Corriere della Sera, 19 gennaio 2016
È sbocciato il primo fiore nello spazio
L’astronauta Usa Scott Kelly ha postato su Twitter l’immagine di una delle zinnie che lui stesso ha piantato nel maggio 2014 in una mini-serra a bordo della Stazione spaziale internazionale. Led al posto del sole, acqua e terra,
ed ecco il risultato: «First ever flower grown in space!» (il primo fiore cresciuto nello spazio).

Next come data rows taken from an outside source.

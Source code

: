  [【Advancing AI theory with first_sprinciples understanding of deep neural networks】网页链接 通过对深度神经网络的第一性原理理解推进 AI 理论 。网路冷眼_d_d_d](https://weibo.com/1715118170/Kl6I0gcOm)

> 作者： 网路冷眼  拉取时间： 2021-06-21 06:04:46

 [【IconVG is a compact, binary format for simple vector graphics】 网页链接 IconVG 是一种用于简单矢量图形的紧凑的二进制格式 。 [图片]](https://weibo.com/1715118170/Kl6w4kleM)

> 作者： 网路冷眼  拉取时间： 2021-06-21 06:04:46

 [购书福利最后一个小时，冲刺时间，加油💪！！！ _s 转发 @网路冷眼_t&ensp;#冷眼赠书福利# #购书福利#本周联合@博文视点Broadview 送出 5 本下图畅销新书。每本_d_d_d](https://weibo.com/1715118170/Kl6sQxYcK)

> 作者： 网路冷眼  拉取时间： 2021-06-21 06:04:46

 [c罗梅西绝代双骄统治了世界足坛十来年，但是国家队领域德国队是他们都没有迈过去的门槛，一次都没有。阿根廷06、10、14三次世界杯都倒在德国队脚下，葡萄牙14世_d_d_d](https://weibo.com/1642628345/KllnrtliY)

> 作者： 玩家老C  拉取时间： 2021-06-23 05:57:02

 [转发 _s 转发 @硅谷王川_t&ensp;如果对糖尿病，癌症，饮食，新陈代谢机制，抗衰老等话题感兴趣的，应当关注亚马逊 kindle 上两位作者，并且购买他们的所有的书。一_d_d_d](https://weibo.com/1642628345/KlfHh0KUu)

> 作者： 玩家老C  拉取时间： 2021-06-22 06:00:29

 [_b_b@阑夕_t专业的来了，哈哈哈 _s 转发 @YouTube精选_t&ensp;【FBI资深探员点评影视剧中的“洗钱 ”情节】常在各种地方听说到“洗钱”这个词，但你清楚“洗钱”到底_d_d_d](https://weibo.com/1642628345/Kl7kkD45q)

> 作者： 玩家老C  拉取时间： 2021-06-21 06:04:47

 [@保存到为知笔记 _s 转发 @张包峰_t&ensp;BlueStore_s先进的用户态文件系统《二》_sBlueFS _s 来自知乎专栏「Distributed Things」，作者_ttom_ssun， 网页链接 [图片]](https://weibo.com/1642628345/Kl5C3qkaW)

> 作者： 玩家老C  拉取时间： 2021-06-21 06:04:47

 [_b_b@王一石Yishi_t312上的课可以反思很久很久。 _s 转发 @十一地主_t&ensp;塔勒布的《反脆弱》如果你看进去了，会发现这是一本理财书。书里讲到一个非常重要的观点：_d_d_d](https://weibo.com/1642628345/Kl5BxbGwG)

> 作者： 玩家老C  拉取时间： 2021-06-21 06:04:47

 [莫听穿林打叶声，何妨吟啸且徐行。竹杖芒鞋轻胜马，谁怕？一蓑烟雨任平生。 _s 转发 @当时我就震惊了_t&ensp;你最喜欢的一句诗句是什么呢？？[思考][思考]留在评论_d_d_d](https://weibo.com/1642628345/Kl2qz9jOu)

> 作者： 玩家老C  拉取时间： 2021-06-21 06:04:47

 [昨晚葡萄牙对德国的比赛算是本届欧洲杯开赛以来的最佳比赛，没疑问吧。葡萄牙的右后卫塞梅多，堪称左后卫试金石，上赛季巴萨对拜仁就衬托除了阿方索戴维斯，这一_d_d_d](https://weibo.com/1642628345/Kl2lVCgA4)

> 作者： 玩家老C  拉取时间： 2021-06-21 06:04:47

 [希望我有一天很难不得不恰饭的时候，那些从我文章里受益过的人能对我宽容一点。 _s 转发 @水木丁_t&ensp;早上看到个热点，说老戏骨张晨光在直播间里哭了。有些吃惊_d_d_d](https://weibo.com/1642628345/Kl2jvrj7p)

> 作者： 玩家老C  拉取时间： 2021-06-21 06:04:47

«Una zinnia è una zinnia è una zinnia è una zinnia», si potrebbe ripetere all’infinito parafrasando il famoso verso di Gertrude Stein sulla rosa. Ma il caso, anzi l’uomo, dopo mille tentativi di giardinaggio spaziale che in agosto avevano prodotto una banale lattuga romana, ha voluto far nascere in orbita questa zinnia arancione. È il primo fiore della storia botanica sbocciato non sulla Terra ma in un ambiente di microgravità. Viaggiando a circa 400 chilometri sopra le nostre teste. E si capisce l’orgoglio di Scott Kelly, l’astronauta della Nasa che l’ha mostrato al mondo con un tweet: «Ecco il fiore dello spazio rivolto al sole per la prima volta», con i suoi bei petali luminosi davanti a un cielo nero e a una porzione di pianeta azzurro.
La zinnia, come la rosa, è un fiore: con tutto ciò che questo oggetto simbolico riesce a evocare da che mondo è mondo. In fondo la poesia italiana non nasce da una lattuga ma da una rosa, quella di Cielo d’Alcamo («Rosa fresca aulentissima»); e la letteratura francese pure (il «Roman de la Rose»). I poeti continuano ostinatamente a cantare i fiori (del bene e del male): la rosa e la viola, il giglio, il gelsomino notturno, la ginestra di Leopardi che resisteva sulle ceneri infertili del vulcano. Il fiore è un archetipo: che la zinnia spaziale invita a liberare finalmente dallo stereotipo poetico su cui si sono esercitati non solo i grandi poeti, ma generazioni di dilettanti. Maltrattandone in rima i colori e i profumi.
«Una zinnia è una zinnia...», a maggior ragione se nasce e cresce al di fuori del suo ambiente naturale. Linneo, nei suoi deliri classificatori, decise di battezzarla così in omaggio al suo allievo Gottfried Zinn, che la studiò per primo. Ma non avrebbe mai immaginato che un giorno quella sorta di margherita originaria del Centro America potesse fiorire ben al di sopra delle nuvole, in un cielo lontanissimo che si chiama Termosfera, pur minacciata da muffe mai conosciute prima. Senza dire che da ieri è esposta al serio rischio di finire in un best seller della fantascienza intitolato Il nome della zinnia.